__TASK OBJECTIVE__. Write out each line from the data below that includes the word "will".

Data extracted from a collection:
>>>

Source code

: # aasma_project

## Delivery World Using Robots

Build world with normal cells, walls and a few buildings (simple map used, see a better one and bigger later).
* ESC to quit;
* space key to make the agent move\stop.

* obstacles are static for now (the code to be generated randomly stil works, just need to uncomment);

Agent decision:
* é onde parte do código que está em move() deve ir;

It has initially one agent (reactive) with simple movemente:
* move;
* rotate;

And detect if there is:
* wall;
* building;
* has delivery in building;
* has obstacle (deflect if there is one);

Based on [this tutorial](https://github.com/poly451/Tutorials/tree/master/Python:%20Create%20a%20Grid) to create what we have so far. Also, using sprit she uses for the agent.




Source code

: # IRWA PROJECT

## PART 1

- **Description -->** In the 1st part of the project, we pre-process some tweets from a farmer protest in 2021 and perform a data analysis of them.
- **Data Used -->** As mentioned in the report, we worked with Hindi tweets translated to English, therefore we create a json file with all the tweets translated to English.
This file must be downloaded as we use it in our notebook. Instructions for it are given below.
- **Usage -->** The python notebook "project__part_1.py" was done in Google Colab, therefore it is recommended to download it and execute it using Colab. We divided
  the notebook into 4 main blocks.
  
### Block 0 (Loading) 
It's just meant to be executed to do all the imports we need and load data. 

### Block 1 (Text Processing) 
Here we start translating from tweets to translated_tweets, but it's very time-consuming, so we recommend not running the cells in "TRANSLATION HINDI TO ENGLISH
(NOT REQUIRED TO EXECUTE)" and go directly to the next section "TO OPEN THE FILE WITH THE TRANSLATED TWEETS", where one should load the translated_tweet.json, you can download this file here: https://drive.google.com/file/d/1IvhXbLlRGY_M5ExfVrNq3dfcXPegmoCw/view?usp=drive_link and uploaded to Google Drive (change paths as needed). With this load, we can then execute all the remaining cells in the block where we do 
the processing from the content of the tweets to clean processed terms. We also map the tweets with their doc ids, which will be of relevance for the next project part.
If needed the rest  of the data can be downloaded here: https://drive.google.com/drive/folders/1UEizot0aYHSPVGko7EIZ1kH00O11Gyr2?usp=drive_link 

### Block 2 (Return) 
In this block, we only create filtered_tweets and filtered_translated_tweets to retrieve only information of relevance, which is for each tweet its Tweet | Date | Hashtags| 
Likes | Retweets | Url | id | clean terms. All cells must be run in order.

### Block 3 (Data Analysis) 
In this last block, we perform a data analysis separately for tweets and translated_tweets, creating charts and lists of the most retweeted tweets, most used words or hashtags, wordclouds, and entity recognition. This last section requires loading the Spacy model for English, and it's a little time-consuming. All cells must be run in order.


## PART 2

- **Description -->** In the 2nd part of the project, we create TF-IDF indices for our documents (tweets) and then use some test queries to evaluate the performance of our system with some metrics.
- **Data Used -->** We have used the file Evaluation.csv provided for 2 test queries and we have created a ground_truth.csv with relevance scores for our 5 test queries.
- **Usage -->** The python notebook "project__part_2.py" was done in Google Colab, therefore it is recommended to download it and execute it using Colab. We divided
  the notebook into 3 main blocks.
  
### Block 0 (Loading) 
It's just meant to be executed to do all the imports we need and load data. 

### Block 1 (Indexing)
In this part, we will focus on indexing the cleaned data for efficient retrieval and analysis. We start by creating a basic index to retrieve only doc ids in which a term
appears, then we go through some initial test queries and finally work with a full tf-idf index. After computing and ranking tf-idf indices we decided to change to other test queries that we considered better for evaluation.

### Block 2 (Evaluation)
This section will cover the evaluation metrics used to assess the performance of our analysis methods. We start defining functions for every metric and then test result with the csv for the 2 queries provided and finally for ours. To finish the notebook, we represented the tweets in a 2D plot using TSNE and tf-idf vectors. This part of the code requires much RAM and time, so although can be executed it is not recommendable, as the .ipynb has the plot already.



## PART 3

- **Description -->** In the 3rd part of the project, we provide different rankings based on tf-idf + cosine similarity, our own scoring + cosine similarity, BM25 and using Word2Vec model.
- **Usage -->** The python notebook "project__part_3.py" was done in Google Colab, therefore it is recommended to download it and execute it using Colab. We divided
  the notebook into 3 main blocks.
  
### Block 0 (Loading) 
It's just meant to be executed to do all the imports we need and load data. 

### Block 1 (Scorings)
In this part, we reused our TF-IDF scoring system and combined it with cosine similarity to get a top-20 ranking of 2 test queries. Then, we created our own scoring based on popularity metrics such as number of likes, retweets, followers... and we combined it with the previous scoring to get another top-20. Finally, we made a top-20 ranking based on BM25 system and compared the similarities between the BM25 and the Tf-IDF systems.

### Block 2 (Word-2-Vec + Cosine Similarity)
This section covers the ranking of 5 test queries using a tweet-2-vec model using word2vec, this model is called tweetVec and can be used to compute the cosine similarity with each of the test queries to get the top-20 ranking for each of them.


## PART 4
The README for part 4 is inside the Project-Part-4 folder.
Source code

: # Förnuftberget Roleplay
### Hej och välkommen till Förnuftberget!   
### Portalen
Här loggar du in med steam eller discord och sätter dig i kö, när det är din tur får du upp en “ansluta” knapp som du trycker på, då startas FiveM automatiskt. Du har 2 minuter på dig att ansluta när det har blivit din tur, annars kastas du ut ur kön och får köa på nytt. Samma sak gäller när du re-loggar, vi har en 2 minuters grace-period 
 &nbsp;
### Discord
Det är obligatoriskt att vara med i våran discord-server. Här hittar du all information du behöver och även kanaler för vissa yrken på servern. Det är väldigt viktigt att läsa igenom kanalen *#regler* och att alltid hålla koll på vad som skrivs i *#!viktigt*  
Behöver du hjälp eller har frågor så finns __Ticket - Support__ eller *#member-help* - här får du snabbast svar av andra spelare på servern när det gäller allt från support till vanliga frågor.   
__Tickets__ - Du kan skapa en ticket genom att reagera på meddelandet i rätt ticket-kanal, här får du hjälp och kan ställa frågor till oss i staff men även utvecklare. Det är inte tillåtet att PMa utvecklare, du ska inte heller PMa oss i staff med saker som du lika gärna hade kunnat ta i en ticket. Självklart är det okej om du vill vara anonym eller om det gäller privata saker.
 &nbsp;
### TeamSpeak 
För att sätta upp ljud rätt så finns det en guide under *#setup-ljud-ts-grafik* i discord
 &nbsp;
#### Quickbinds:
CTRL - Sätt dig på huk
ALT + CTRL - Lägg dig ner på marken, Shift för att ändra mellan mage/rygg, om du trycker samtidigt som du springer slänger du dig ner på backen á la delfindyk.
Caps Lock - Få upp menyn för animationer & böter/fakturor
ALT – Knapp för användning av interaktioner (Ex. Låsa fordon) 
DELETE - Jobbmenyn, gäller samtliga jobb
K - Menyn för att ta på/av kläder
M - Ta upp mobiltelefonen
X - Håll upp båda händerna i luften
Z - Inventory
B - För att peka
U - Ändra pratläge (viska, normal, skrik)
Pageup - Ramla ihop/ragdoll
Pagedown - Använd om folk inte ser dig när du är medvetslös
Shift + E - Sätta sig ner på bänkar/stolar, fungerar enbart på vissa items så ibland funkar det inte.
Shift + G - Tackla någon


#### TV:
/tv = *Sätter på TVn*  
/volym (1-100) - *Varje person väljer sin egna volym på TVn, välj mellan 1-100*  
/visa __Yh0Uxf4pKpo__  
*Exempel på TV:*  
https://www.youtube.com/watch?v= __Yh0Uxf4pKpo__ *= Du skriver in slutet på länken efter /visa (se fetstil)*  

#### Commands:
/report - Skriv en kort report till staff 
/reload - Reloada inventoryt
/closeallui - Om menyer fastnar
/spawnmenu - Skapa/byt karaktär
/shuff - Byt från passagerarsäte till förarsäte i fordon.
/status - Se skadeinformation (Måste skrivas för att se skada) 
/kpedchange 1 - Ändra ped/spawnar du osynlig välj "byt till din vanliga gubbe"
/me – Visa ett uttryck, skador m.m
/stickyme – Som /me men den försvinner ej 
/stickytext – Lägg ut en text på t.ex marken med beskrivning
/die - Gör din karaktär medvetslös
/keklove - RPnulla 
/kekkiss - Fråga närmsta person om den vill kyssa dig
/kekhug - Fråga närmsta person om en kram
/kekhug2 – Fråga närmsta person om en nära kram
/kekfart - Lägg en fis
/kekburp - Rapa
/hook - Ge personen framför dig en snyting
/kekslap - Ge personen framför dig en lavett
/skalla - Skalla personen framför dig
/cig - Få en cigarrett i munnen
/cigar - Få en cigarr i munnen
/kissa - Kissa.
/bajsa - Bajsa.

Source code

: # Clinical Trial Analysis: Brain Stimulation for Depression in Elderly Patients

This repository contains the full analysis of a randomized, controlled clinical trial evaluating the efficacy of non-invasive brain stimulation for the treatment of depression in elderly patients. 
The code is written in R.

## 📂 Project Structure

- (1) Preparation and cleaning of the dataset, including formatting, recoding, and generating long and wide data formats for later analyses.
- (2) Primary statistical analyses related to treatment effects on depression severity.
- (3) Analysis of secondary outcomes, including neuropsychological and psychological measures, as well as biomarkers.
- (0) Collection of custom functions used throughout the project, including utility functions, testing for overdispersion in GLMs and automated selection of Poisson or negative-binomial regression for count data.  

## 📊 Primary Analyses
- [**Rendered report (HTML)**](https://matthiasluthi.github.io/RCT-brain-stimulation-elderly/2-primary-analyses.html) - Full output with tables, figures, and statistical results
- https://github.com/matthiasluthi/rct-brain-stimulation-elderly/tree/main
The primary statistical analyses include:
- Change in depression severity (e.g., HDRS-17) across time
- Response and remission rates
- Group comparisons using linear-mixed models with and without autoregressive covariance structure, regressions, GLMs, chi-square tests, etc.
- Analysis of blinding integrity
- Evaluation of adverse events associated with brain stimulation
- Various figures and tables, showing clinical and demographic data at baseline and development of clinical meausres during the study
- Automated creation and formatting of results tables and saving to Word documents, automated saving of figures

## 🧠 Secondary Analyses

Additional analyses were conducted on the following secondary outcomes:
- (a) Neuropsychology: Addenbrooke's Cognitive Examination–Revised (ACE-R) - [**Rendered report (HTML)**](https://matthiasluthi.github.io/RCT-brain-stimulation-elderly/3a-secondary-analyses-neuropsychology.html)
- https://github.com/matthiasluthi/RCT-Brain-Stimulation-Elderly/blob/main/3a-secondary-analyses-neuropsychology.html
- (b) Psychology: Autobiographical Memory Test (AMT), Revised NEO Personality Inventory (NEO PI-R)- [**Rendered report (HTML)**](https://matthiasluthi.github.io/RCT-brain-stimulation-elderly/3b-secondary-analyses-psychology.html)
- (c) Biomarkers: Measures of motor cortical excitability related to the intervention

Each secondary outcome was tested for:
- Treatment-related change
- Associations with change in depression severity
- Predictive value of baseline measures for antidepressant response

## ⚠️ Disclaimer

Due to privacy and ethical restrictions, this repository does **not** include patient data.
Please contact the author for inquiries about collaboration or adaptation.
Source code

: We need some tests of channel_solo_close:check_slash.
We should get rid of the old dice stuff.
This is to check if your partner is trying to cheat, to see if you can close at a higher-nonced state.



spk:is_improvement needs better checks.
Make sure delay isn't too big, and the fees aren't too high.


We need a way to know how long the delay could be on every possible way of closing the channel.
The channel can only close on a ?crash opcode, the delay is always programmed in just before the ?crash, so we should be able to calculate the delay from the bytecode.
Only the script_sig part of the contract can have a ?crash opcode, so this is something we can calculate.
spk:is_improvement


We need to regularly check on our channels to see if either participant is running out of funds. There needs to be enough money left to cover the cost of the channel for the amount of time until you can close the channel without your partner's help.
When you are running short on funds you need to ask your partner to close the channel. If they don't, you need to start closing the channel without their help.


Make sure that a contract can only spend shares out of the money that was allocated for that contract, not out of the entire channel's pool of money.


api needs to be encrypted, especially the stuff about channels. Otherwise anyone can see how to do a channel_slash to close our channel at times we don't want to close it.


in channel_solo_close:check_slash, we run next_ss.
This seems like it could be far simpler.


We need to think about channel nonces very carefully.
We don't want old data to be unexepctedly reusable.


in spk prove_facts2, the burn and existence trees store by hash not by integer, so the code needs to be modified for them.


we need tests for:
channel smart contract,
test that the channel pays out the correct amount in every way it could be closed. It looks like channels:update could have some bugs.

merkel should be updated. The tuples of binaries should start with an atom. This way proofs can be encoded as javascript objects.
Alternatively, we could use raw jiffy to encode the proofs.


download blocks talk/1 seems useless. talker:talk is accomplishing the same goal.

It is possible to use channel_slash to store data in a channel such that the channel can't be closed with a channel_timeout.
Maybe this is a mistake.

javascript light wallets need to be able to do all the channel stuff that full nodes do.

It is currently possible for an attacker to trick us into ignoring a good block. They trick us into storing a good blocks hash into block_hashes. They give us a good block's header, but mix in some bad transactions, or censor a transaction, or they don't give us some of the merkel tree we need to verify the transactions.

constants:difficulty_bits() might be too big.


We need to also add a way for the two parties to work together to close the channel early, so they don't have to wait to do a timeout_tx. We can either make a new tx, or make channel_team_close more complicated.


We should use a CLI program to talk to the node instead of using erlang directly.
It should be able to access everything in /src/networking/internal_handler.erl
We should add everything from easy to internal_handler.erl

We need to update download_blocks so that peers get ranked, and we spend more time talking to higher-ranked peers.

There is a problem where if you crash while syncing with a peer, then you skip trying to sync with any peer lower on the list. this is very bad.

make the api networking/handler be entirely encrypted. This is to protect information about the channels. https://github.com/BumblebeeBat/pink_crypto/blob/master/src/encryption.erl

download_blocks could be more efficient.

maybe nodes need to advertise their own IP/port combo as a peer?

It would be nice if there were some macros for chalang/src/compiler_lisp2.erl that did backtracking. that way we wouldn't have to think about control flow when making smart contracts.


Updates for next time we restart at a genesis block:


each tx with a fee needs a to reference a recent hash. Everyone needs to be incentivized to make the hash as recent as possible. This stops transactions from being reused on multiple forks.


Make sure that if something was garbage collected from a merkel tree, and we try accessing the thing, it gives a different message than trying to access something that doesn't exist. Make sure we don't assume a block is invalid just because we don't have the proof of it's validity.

<<<

__RESPONSE AREA__.
the processing from the content of the tweets to clean processed terms. We also map the tweets with their doc ids, which will be of relevance for the next project part.
In this part, we will focus on indexing the cleaned data for efficient retrieval and analysis. We start by creating a basic index to retrieve only doc ids in which a term
This section will cover the evaluation metrics used to assess the performance of our analysis methods. We start defining functions for every metric and then test result with the csv for the 2 queries provided and finally for ours. To finish the notebook, we represented the tweets in a 2D plot using TSNE and tf-idf vectors. This part of the code requires much RAM and time, so although can be executed it is not recommendable, as the .ipynb has the plot already.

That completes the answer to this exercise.